I believe in being real. I have learned that God desires for his people to be real. The world is hurting... the world is struggling... and if they look at us and think that we are "perfect"... then they will never think that they can measure up or be "good enough" to be a christian. Does that make sense??? So... I believe in being real. If you have read my blog much... you know that I have allowed God to use our struggles to show His power and what He is doing in my life. The inside is what counts. Eternity is what counts.
Anyway... with that said, last Wednesday night as we left church... I could sense there might have been a little problem when I got into the car. I could tell that my man was a little "undone". As it turns out... my teenager was a little too honest and critical when asked by the childrens' pastor how she thought youth group was going now that we have a new youth minister. Her sweet answer was, "boring". Now... I am sorry... I want my children to learn to be honest and real. I don't want them to learn to "pretend" about everything in their life... to make others think that things are just hunky-dorey... when they are not. I think that pretending leads to more pretending... and I don't like that. BUT.... neither did I like the humiliating feeling that came over me when I found out what she said. I gave her a little "talking to" about only saying things that are nice.... keeping her negatives to herself. To put that beautiful smile on her face and act like she loved it. To be happy while she was there.
Gee... I realized I was telling her to wear a mask while she is there. What??? That doesn't sound like what I believe in. But first of all.... everything short of text messaging 8000 times per month is boring to her. So... boring is probably not an accurate description of what is going on in youth group. But... the whole time I was talking to her... I kept feeling my insides cringing because I want my chidlren to learn to be "real". There I was telling her to put on a mask and pretend. Maybe.... I just want that later in their life. But can practice pretending for 20 years and then change cold-turkey and open up and be real with others?

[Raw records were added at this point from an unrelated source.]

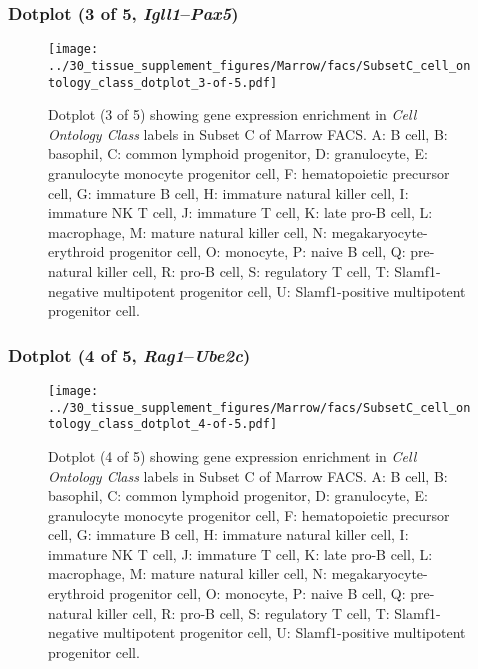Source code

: \subsubsection{Dotplot (3 of 5, \emph{Igll1}--\emph{Pax5})}
\begin{figure}[h]
\centering
\texttt{[image: ../30\_tissue\_supplement\_figures/Marrow/facs/SubsetC\_cell\_ontology\_class\_dotplot\_3-of-5.pdf]}

\caption{ Dotplot (3 of 5)  showing gene expression enrichment in \emph{Cell Ontology Class} labels in Subset C of Marrow FACS. A: B cell, B: basophil, C: common lymphoid progenitor, D: granulocyte, E: granulocyte monocyte progenitor cell, F: hematopoietic precursor cell, G: immature B cell, H: immature natural killer cell, I: immature NK T cell, J: immature T cell, K: late pro-B cell, L: macrophage, M: mature natural killer cell, N: megakaryocyte-erythroid progenitor cell, O: monocyte, P: naive B cell, Q: pre-natural killer cell, R: pro-B cell, S: regulatory T cell, T: Slamf1-negative multipotent progenitor cell, U: Slamf1-positive multipotent progenitor cell.}
\end{figure}


\clearpage

\subsubsection{Dotplot (4 of 5, \emph{Rag1}--\emph{Ube2c})}
\begin{figure}[h]
\centering
\texttt{[image: ../30\_tissue\_supplement\_figures/Marrow/facs/SubsetC\_cell\_ontology\_class\_dotplot\_4-of-5.pdf]}

\caption{ Dotplot (4 of 5)  showing gene expression enrichment in \emph{Cell Ontology Class} labels in Subset C of Marrow FACS. A: B cell, B: basophil, C: common lymphoid progenitor, D: granulocyte, E: granulocyte monocyte progenitor cell, F: hematopoietic precursor cell, G: immature B cell, H: immature natural killer cell, I: immature NK T cell, J: immature T cell, K: late pro-B cell, L: macrophage, M: mature natural killer cell, N: megakaryocyte-erythroid progenitor cell, O: monocyte, P: naive B cell, Q: pre-natural killer cell, R: pro-B cell, S: regulatory T cell, T: Slamf1-negative multipotent progenitor cell, U: Slamf1-positive multipotent progenitor cell.}
\end{figure}


\clearpage

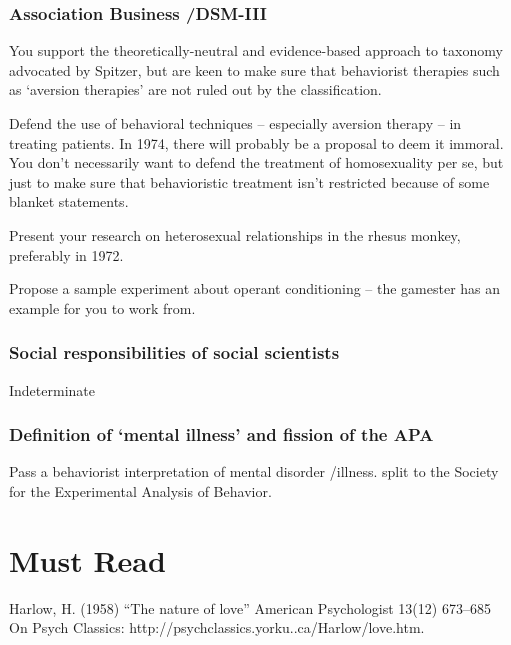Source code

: \begin{refsection}
\subsubsection{Association Business \slash  DSM-III}
\label{associationbusinessdsm-iii}

You support the theoretically-neutral and evidence-based approach to taxonomy advocated by Spitzer, but are keen to make sure that behaviorist therapies such as `aversion therapies' are not ruled out by the classification.

Defend the use of behavioral techniques – especially aversion therapy – in treating patients. In 1974, there will probably be a proposal to deem it immoral. You don't necessarily want to defend the treatment of homosexuality per se, but just to make sure that behavioristic treatment isn't restricted because of some blanket statements.

\begin{writingtask}[Harlow]\label{writingtask:harlow}
Present your research on heterosexual relationships in the rhesus monkey, preferably in 1972.
\end{writingtask}

Propose a sample experiment about operant conditioning -- the gamester has an example for you to work from.

\subsubsection{Social responsibilities of social scientists}
\label{socialresponsibilitiesofsocialscientists}

Indeterminate

\subsubsection{Definition of ‘mental illness’ and fission of the APA}
\label{definitionof‘mentalillness’andfissionoftheapa}

Pass a behaviorist interpretation of mental disorder \slash  illness.
split to the Society for the Experimental Analysis of Behavior.

\section{Must Read}
\label{mustread}

Harlow, H. (1958) “The nature of love” American Psychologist 13(12) 673--685 On Psych Classics: http:\slash \slash psychclassics.yorku..ca\slash Harlow\slash love.htm.


\end{refsection}
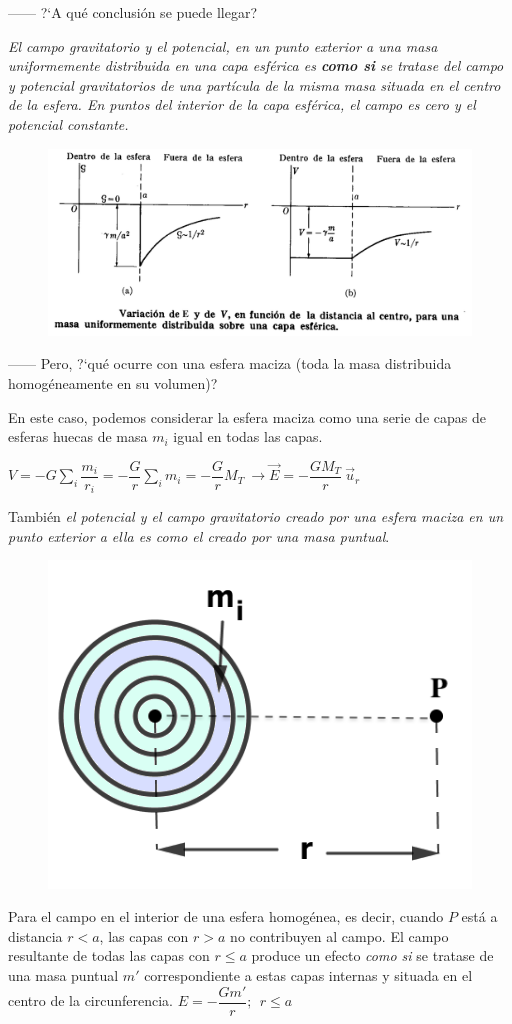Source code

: ------ ?`A qué conclusión se puede llegar?

\emph{El campo gravitatorio y el potencial, en un punto exterior a una masa uniformemente distribuida en una capa esférica es \textbf{como si} se tratase del campo y potencial gravitatorios de una partícula de la misma masa situada en el centro de la esfera. En puntos del interior de la capa esférica, el campo es cero y el potencial constante.}

\begin{figure}[H]
	\centering
	\includegraphics[width=.75\textwidth]{imagenes/imagenes14/T14IM13.png}
\end{figure}

------ Pero, ?`qué ocurre con una esfera maciza (toda la masa distribuida homogéneamente en su volumen)?

En este caso, podemos considerar la esfera maciza como una serie de capas de esferas huecas de masa $m_i$ igual en todas las capas.

$\displaystyle V=-G \sum_i \dfrac {m_i}{r_i} =-\dfrac G r \sum_i m_i = -\dfrac G r M_T \ \to \vec E=-\dfrac {GM_T} r \ \vec u_r $

\begin{multicols}{2}
También \emph{el potencial y el campo gravitatorio creado por una esfera maciza en un punto exterior a ella es como el creado por una masa puntual}.
\begin{figure}[H]
	\centering
	\includegraphics[width=.3\textwidth]{imagenes/imagenes14/T14IM11.png}
\end{figure}	
\end{multicols}

Para el campo en el interior de una esfera homogénea, es decir, cuando $P$ está a distancia $r<a$, las capas con $r>a$ no contribuyen al campo. El campo resultante de todas las capas con $r\leq a$ produce un efecto \emph{como si} se tratase de una masa puntual $m'$ correspondiente a estas capas internas y situada en el centro de la circunferencia.
$E=-\dfrac{Gm'}{r};\ \ r\leq a$

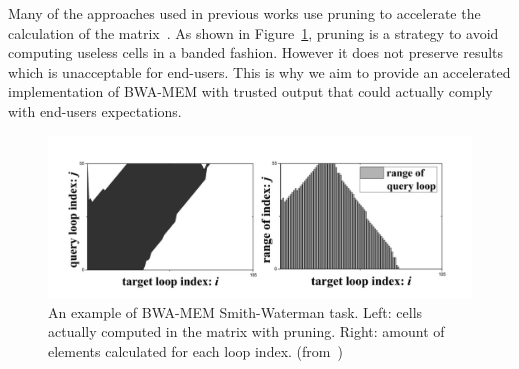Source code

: Many of the approaches used in previous works use pruning to accelerate the calculation of the matrix~\cite{Chen:acc}. As shown in Figure~\ref{fig:banded}, pruning is a strategy to avoid computing useless cells in a banded fashion. However it does not preserve results which is unacceptable for end-users. This is why we aim to provide an accelerated implementation of BWA-MEM with trusted output that could actually comply with end-users expectations.

\begin{figure}[h!]
    \centering
    \includegraphics[width=0.9\linewidth]{banded}
    \caption{An example of BWA-MEM Smith-Waterman task. Left: cells actually computed in the matrix with pruning. Right: amount of elements calculated for each loop index. (from~\cite{Chen:acc})}
    \label{fig:banded}
\end{figure}{}
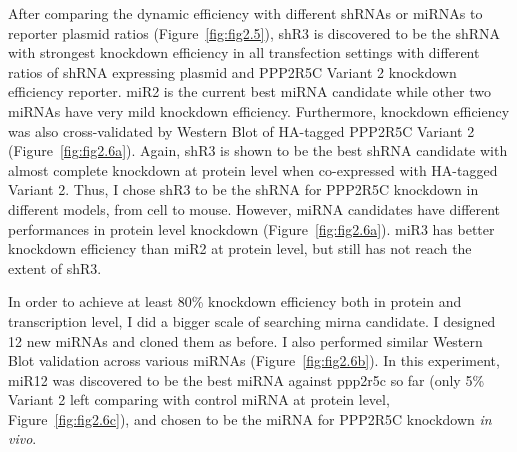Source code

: After comparing the dynamic efficiency with different shRNAs or miRNAs to reporter plasmid ratios (Figure~\ref{fig:fig2.5}), shR3 is discovered to be the shRNA with strongest knockdown efficiency in all transfection settings with different ratios of shRNA expressing plasmid and PPP2R5C Variant 2 knockdown efficiency reporter. miR2 is the current best miRNA candidate while other two miRNAs have very mild knockdown efficiency. Furthermore, knockdown efficiency was also cross-validated by Western Blot of HA-tagged PPP2R5C Variant 2 (Figure~\ref{fig:fig2.6a}). Again, shR3 is shown to be the best shRNA candidate with almost complete knockdown at protein level when co-expressed with HA-tagged Variant 2. Thus, I chose shR3 to be the shRNA for PPP2R5C knockdown in different models, from cell to mouse. However, miRNA candidates have different performances in protein level knockdown (Figure~\ref{fig:fig2.6a}). miR3 has better knockdown efficiency than miR2 at protein level, but still has not reach the extent of shR3.

In order to achieve at least 80\% knockdown efficiency both in protein and transcription level, I did a bigger scale of searching \gls{mirna} candidate. I designed 12 new miRNAs and cloned them as before. I also performed similar Western Blot validation across various miRNAs (Figure~\ref{fig:fig2.6b}). In this experiment, miR12 was discovered to be the best miRNA against \gls{ppp2r5c} so far (only 5\% Variant 2 left comparing with control miRNA at protein level, Figure~\ref{fig:fig2.6c}), and chosen to be the miRNA for PPP2R5C knockdown \textit{in vivo}. 

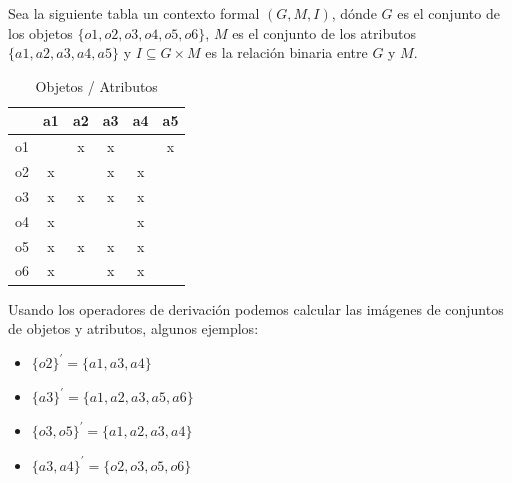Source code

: \documentclass[../../main.tex]{subfiles}
\begin{document}
Sea la siguiente tabla un contexto formal $(G, M, I)$, dónde $G$ es el conjunto de los objetos $\{ o1, o2, o3, o4, o5, o6 \}$, 
$M$ es el conjunto de los atributos $\{ a1, a2, a3, a4, a5 \}$ y $I \subseteq G \times M$ es la relación binaria entre $G$ y $M$.

\begin{table}[H]
    \begin{center}
    \begin{tabular}{|c|c|c|c|c|c|}
    \hline
    \multicolumn{1}{|l|}{} & \multicolumn{1}{l|}{a1} & \multicolumn{1}{l|}{a2} & \multicolumn{1}{l|}{a3} & \multicolumn{1}{l|}{a4} & \multicolumn{1}{l|}{a5} \\ \hline
    o1                     &                         & x                       & x                       &                         & x                       \\ \hline
    o2                     & x                       &                         & x                       & x                       &                         \\ \hline
    o3                     & x                       & x                       & x                       & x                       &                         \\ \hline
    o4                     & x                       &                         &                         & x                       &                         \\ \hline
    o5                     & x                       & x                       & x                       & x                       &                         \\ \hline
    o6                     & x                       &                         & x                       & x                       &                         \\ \hline
    \end{tabular}
    \end{center}
    \caption{Objetos / Atributos}
\end{table}

Usando los operadores de derivación podemos calcular las imágenes de conjuntos de objetos y atributos, algunos ejemplos:

\begin{itemize}
    \item $\{ o2 \}^{'} = \{ a1, a3, a4 \}$ 
    \item $\{ a3 \}^{'} = \{ a1, a2, a3, a5, a6 \}$ 
    \item $\{ o3, o5 \}^{'} = \{ a1, a2, a3, a4 \}$ 
    \item $\{ a3, a4 \}^{'} = \{ o2, o3, o5, o6 \}$ 
\end{itemize}
\end{document}
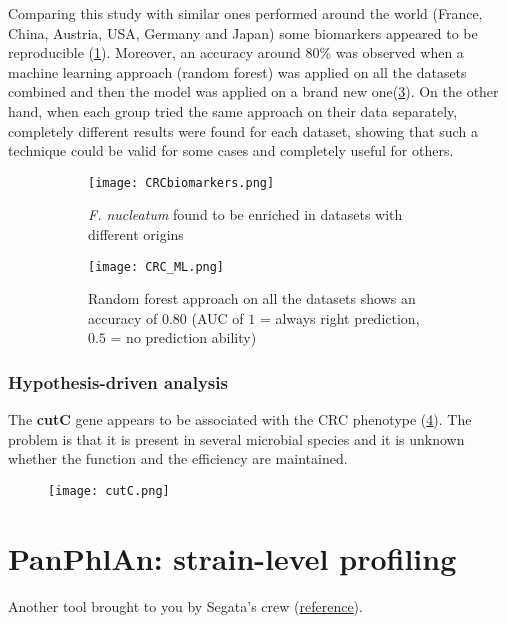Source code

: Comparing this study with similar ones performed around the world (France, China, Austria, USA, Germany and Japan) some biomarkers appeared to be reproducible (\ref{fig:biomarkers}). Moreover, an accuracy around $80$\% was observed when a machine learning approach (random forest) was applied on all the datasets combined and then the model was applied on a brand new one(\ref{fig:ML}). On the other hand, when each group tried the same approach on their data separately, completely different results were found for each dataset, showing that such a technique could be valid for some cases and completely useful for others. 

\begin{figure}[!h]
\centering
\begin{subfigure}{.45\textwidth}
    \centering
    \texttt{[image: CRCbiomarkers.png]}
    \caption{\label{fig:biomarkers} \emph{F. nucleatum} found to be enriched in datasets with different origins}
\end{subfigure}
%
\begin{subfigure}{.45\textwidth}
    \centering
    \texttt{[image: CRC\_ML.png]}
    \caption{\label{fig:ML}Random forest approach on all the datasets shows an accuracy of 0.80 (AUC of $1$ = always right prediction, $0.5$ = no prediction ability)}
\end{subfigure}
\caption{}
\end{figure}


\subsubsection{Hypothesis-driven analysis}

The \textbf{cutC} gene appears to be associated with the CRC phenotype (\ref{fig:cutC}). The problem is that it is present in several microbial species and it is unknown whether the function and the efficiency are maintained.

\begin{figure}[h]
\centering
\texttt{[image: cutC.png]}
\caption{\label{fig:cutC}}
\end{figure}

\section{PanPhlAn: strain-level profiling}

Another tool brought to you by Segata’s crew (\href{http://segatalab.cibio.unitn.it/tools/panphlan/index.html}{reference}). \\

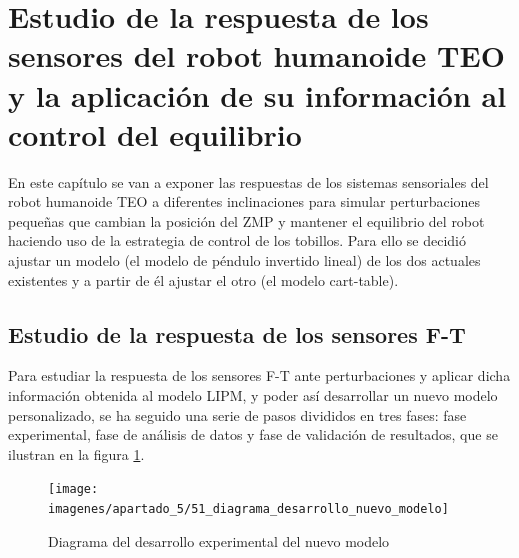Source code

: \section{Estudio de la respuesta de los sensores del robot humanoide TEO y la aplicación de su información al control del equilibrio}

En este capítulo se van a exponer las respuestas de los sistemas sensoriales del robot humanoide TEO a diferentes inclinaciones  para simular perturbaciones pequeñas que cambian la posición del ZMP y mantener el equilibrio del robot haciendo uso de la estrategia de control de los tobillos. Para ello se decidió ajustar un modelo (el modelo de péndulo invertido lineal) de los dos actuales existentes y a partir de él ajustar el otro (el modelo cart-table).

\subsection{Estudio de la respuesta de los sensores F-T}

Para estudiar la respuesta de los sensores F-T ante perturbaciones y aplicar dicha información obtenida al modelo LIPM, y poder así desarrollar un nuevo modelo personalizado, se ha seguido una serie de pasos divididos en tres fases: fase experimental, fase de análisis de datos y fase de validación de resultados, que se ilustran en la figura \ref{figura51}. 

\begin{figure}[H]
\centering
\texttt{[image: imagenes/apartado\_5/51\_diagrama\_desarrollo\_nuevo\_modelo]}
\caption{Diagrama del desarrollo experimental del nuevo modelo}
\label{figura51}
\end{figure}

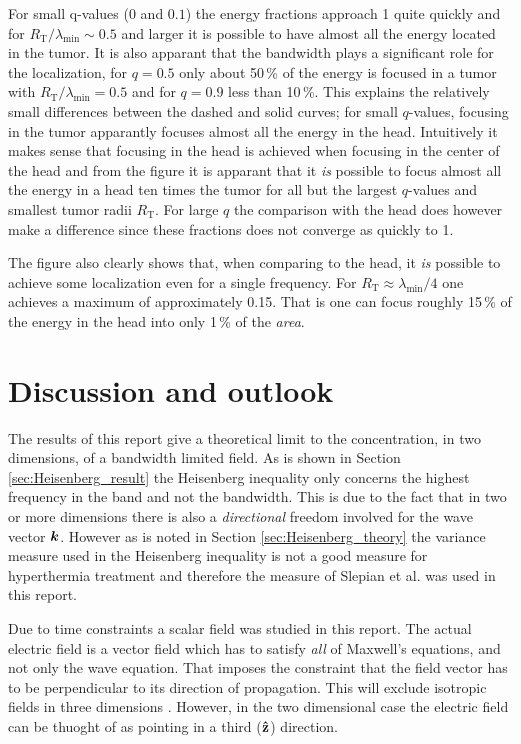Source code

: \documentclass[11pt,a4paper, 
swedish,english %
]{article}
\newcommand{\RT}{\ensuremath{R_{\text{T}}}}
\begin{document}
For small q-values ($0$ and $0.1$) the energy fractions approach 1
quite quickly and for $\RT/\lambda_{\min} \sim 0.5$ and larger it is
possible to have almost all the energy located in the tumor. It is
also apparant that the bandwidth plays a significant role for the
localization, for $q=0.5$ only about 50\,\% of the energy is focused
in a tumor with $\RT/\lambda_{\min}=0.5$ and for $q=0.9$ less than
10\,\%. 
This explains the relatively small differences between the dashed and
solid curves; for small $q$-values, focusing in the tumor apparantly
focuses almost all the energy in the head. Intuitively it makes sense
that focusing in the head is achieved when focusing in the center of
the head and from the figure it is apparant that it \emph{is} possible
to focus almost all the energy in a head ten times the tumor for all
but the largest $q$-values and smallest tumor radii $\RT$. For large
$q$ the comparison with the head does however make a difference since
these fractions does not converge as quickly to 1.  

The figure also clearly shows that, when comparing to the head, it
\emph{is} possible to achieve some localization even for a single
frequency. For $\RT \approx \lambda_{\min}/4$ one achieves a maximum
of approximately 0.15. That is one can focus roughly 15\,\% of the
energy in the head into only 1\,\% of the \emph{area}. 



\section{Discussion and outlook}

The results of this report give a theoretical limit to the
concentration, in two dimensions, of a bandwidth limited field.
As is shown in Section \ref{sec:Heisenberg_result} the Heisenberg 
inequality only concerns the highest frequency in the band and not
the bandwidth. This is due to the fact that in two or more dimensions
there is also a \emph{directional} freedom involved for the wave 
vector $\vb*k$. However as is noted in Section \ref{sec:Heisenberg_theory}
the variance measure used in the Heisenberg inequality is not a 
good measure for hyperthermia treatment and therefore the measure of
Slepian et al. was used in this report.

Due to time constraints a scalar field was studied in this report.
The actual electric field is a vector field which has to satisfy
\emph{all} of Maxwell's equations, and not only the wave
equation. That imposes the constraint that the field vector has to be
perpendicular to its direction of propagation. This will exclude
isotropic fields in three dimensions \cite{Jackson}.
However, in the two dimensional case the electric field can be thuoght
of as pointing in a third ($\vu{z}$) direction.
\end{document}
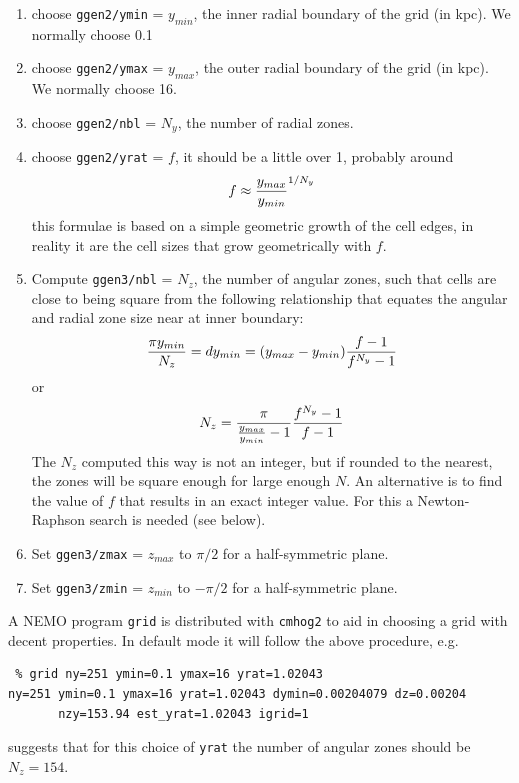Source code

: \documentclass[10pt,dvips]{article}
\begin{document}
\begin{enumerate}
\item
choose  {\tt ggen2/ymin} = $y_{min}$, the inner radial 
boundary of the grid (in kpc). We normally choose 0.1

\item
choose {\tt ggen2/ymax} = $y_{max}$, the outer radial 
boundary of the grid (in kpc). We normally choose 16.

\item
choose {\tt ggen2/nbl} = $N_y$, the number of radial zones.

\item
choose {\tt ggen2/yrat} = $f$, it should be a little over 1,
probably around
$$
	 f \approx {y_{max} \over y_{min}}^{1/{N_y}}
$$
this formulae is based on a simple geometric growth of the cell edges, in reality
it are the cell sizes that grow geometrically with $f$.

\item
Compute {\tt ggen3/nbl} = $N_z$, the number of angular zones, such that cells are 
close to being square from the following relationship that equates the angular
and radial zone size near at inner boundary:
$$
   {{\pi y_{min}} \over N_z} = dy_{min} = (y_{max}-y_{min}) { {f-1} \over {f^{N_y}-1} }
$$
or
$$
N_z =   {  {\pi}   \over  { {y_{max} \over y_{min}}  - 1 } }  { {f^{N_y}-1} \over {f-1} }
$$
The $N_z$ computed this way is not an integer, but if rounded to the nearest, the zones will be
square enough for large enough $N$.
An alternative is to find the value of $f$ that results in an exact integer
value. For this a Newton-Raphson search is needed (see below). 
\item
Set {\tt ggen3/zmax} = $z_{max}$  to $\pi/2$ for a half-symmetric plane.

\item
Set {\tt ggen3/zmin} = $z_{min}$ to $-\pi/2$ for a half-symmetric plane.


\end{enumerate}

A NEMO program {\tt grid} is distributed with {\tt cmhog2} to aid
in choosing a grid with decent properties. In default mode it will follow the above procedure, e.g.

\begin{verbatim}
 % grid ny=251 ymin=0.1 ymax=16 yrat=1.02043
ny=251 ymin=0.1 ymax=16 yrat=1.02043 dymin=0.00204079 dz=0.00204 
       nzy=153.94 est_yrat=1.02043 igrid=1

\end{verbatim}
suggests that for this choice of {\tt yrat} the number of angular zones should be
$N_z=154$.
\end{document}
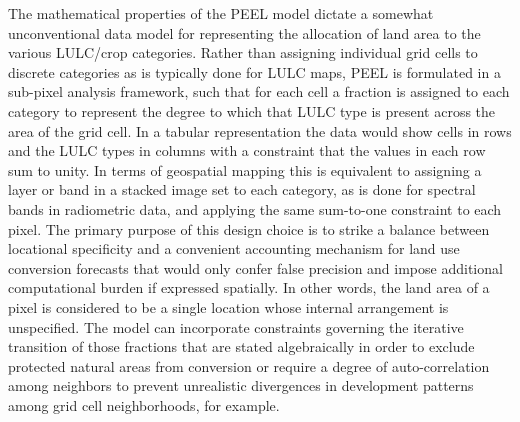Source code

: The mathematical properties of the PEEL model dictate a somewhat
unconventional data model for representing the allocation of land area
to the various LULC\slash crop categories.  Rather than assigning
individual grid cells to discrete categories as is typically done for
LULC maps, PEEL is formulated in a sub-pixel analysis framework, such
that for each cell a fraction is assigned to each category to
represent the degree to which that LULC type is present across the
area of the grid cell.  In a tabular representation the data would
show cells in rows and the LULC types in columns with a constraint
that the values in each row sum to unity.  In terms of geospatial
mapping this is equivalent to assigning a layer or band in a stacked
image set to each category, as is done for spectral bands in
radiometric data, and applying the same sum-to-one constraint to each
pixel.  The primary purpose of this design choice is to strike a
balance between locational specificity and a convenient accounting
mechanism for land use conversion forecasts that would only confer
false precision and impose additional computational burden if
expressed spatially.  In other words, the land area of a pixel is
considered to be a single location whose internal arrangement is
unspecified.  The model can incorporate constraints governing the
iterative transition of those fractions that are stated algebraically
in order to exclude protected natural areas from conversion or require
a degree of auto-correlation among neighbors to prevent unrealistic
divergences in development patterns among grid cell neighborhoods, for
example.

Does that make sense?? I think there is a thin line between being "real" and pretending. I guess I want the real to be about their lives... not their opinion of others lives.
I was quite embarrassed. I wanted to just crawl in a hole. Maybe... I won't see the childrens' pastor for a while... and he will forget about their conversation by then.
This is just a quick thought on the matter.... I will continue to ponder it. I just think that it is a thin line trying to teach this to my children. When to be real... and when it is okay to pretend.